Chicory root coffee☕

It's chicory season! This blue beauty boasts a whole host of benefits🌸

Cichorium intybus L.

Folk Names: Succory, Wild Cherry, Wild Succory, Blue Dandelion, Blue-Sailors and Coffeeweed 

Chicory is an age-old herb that was originally used medicinally. For at least 5,000 years, people have cultivated chicory for its medicinal benefits.

Chicory was grown along the banks of the Nile in Egypt for thousand of years. In the 18th century the Dutch bought it to Europe to use as an addition to their coffee. 

Throughout history the roasted chicory roots have been used as a substitute for coffee and was especially popular when there was a ban placed on the importation of coffee to Prussia (Europe) in the 1700’s.  It was also used as a coffee substitute during the American Civil war by soldiers and again in the united kingdom during the Second World War where it is still common today.

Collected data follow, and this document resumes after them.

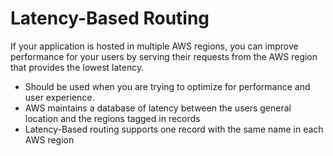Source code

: # Latency-Based Routing

If your application is hosted in multiple AWS regions, you can improve performance for your users by serving their requests from the AWS region that provides the lowest latency.

- Should be used when you are trying to optimize for performance and user experience.
- AWS maintains a database of latency between the users general location and the regions tagged in records
- Latency-Based routing supports one record with the same name in each AWS region

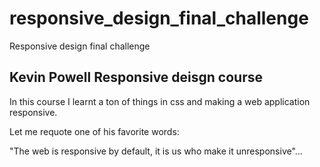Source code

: # responsive_design_final_challenge
Responsive design final challenge

## Kevin Powell Responsive deisgn course

In this course I learnt a ton of things in css and making a web application responsive. 

Let me requote one of his favorite words:

"The web is responsive by default, it is us who make it unresponsive"...

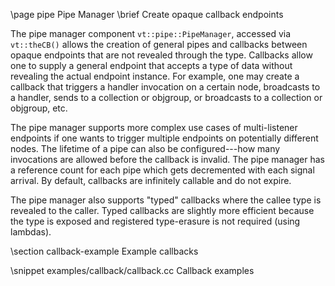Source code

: \page pipe Pipe Manager
\brief Create opaque callback endpoints

The pipe manager component `vt::pipe::PipeManager`, accessed via `vt::theCB()`
allows the creation of general pipes and callbacks between opaque endpoints that
are not revealed through the type. Callbacks allow one to supply a general
endpoint that accepts a type of data without revealing the actual endpoint
instance. For example, one may create a callback that triggers a handler
invocation on a certain node, broadcasts to a handler, sends to a collection or
objgroup, or broadcasts to a collection or objgroup, etc.

The pipe manager supports more complex use cases of multi-listener endpoints if
one wants to trigger multiple endpoints on potentially different nodes. The
lifetime of a pipe can also be configured---how many invocations are allowed
before the callback is invalid. The pipe manager has a reference count for each
pipe which gets decremented with each signal arrival. By default, callbacks are
infinitely callable and do not expire.

The pipe manager also supports "typed" callbacks where the callee type is
revealed to the caller. Typed callbacks are slightly more efficient because the
type is exposed and registered type-erasure is not required (using lambdas).

\section callback-example Example callbacks

\snippet examples/callback/callback.cc Callback examples
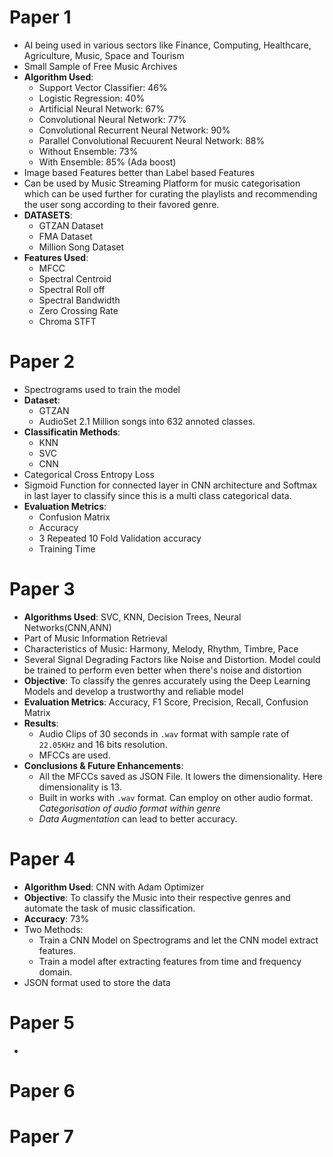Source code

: # Paper 1
- AI being used in various sectors like Finance, Computing, Healthcare, Agriculture, Music, Space and Tourism
- Small Sample of Free Music Archives
- **Algorithm Used**:
    - Support Vector Classifier: 46%
    - Logistic Regression: 40%
    - Artificial Neural Network: 67%
    - Convolutional Neural Network: 77%
    - Convolutional Recurrent Neural Network: 90%
    - Parallel Convolutional Recuurent Neural Network: 88%
    - Without Ensemble: 73%
    - With Ensemble: 85% (Ada boost)
- Image based Features better than Label based Features
- Can be used by Music Streaming Platform for music categorisation which can be used further for curating the playlists and recommending the user song according to their favored genre.
- **DATASETS**:
    - GTZAN Dataset
    - FMA Dataset
    - Million Song Dataset
- **Features Used**:
    - MFCC
    - Spectral Centroid
    - Spectral Roll off 
    - Spectral Bandwidth
    - Zero Crossing Rate
    - Chroma STFT

# Paper 2
- Spectrograms used to train the model
- **Dataset**:
    - GTZAN
    - AudioSet 2.1 Million songs into 632 annoted classes.
- **Classificatin Methods**:
    - KNN
    - SVC
    - CNN
- Categorical Cross Entropy Loss
- Sigmoid Function for connected layer in CNN architecture and Softmax in last layer to classify since this is a multi class categorical data.
- **Evaluation Metrics**:
    - Confusion Matrix
    - Accuracy
    - 3 Repeated 10 Fold Validation accuracy
    - Training Time

# Paper 3
- **Algorithms Used**: SVC, KNN, Decision Trees, Neural Networks(CNN,ANN)
- Part of Music Information Retrieval
- Characteristics of Music: Harmony, Melody, Rhythm, Timbre, Pace
- Several Signal Degrading Factors like Noise and Distortion. Model could be trained to perform even better when there's noise and distortion
- **Objective**: To classify the genres accurately using the Deep Learning Models and develop a trustworthy and reliable model
- **Evaluation Metrics**: Accuracy, F1 Score, Precision, Recall, Confusion Matrix
- **Results**:
    - Audio Clips of 30 seconds in `.wav` format with sample rate of `22.05KHz` and 16 bits resolution.
    - MFCCs are used.
- **Conclusions & Future Enhancements**:
    - All the MFCCs saved as JSON File. It lowers the dimensionality. Here dimensionality is 13.
    - Built in works with `.wav` format. Can employ on other audio format. *Categorisation of audio format within genre*
    - *Data Augmentation* can lead to better accuracy.

# Paper 4
- **Algorithm Used**: CNN with Adam Optimizer
- **Objective**: To classify the Music into their respective genres and automate the task of music classification.
- **Accuracy**: 73%
- Two Methods:
    - Train a CNN Model on Spectrograms and let the CNN model extract features.
    - Train a model after extracting features from time and frequency domain.
- JSON format used to store the data
# Paper 5
- 

# Paper 6


# Paper 7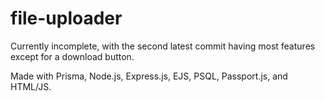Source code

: # file-uploader

Currently incomplete, with the second latest commit having most features except for a download button.

Made with Prisma, Node.js, Express.js, EJS, PSQL, Passport.js, and HTML/JS.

Chicory leaves which usually have a bitter taste are a popular addition to salads and can be used as a substitute for spinach. Chicory has high levels of vitamin C and an extremely high level of inulin.

The bruised leaves have been poulticed on swellings. Root extracts have been used as a diuretic and laxative, and to treat fevers and jaundice. Research has shown root extracts to be antibacterial, anti-inflammatory and slightly sedative. They also slow and weaken the pulse and lower blood sugar. 

A compound called maltol from chicory can be used in baked goods to intensify the flavor of sugar 30-to-300-fold.

Chicory is bound to sun and air.  It has quite a few magical properties, including strength, divination, favors, frugality, invisibility, good luck, frigidity, opening of locks, removal of obstacles, and curse removal.   

Often shamans use Chicory to speed up and slow down time during path walking. Chicory is referred to as a “clock” flower, this simply means its flowers blossom and closed in time with the sun rising and falling.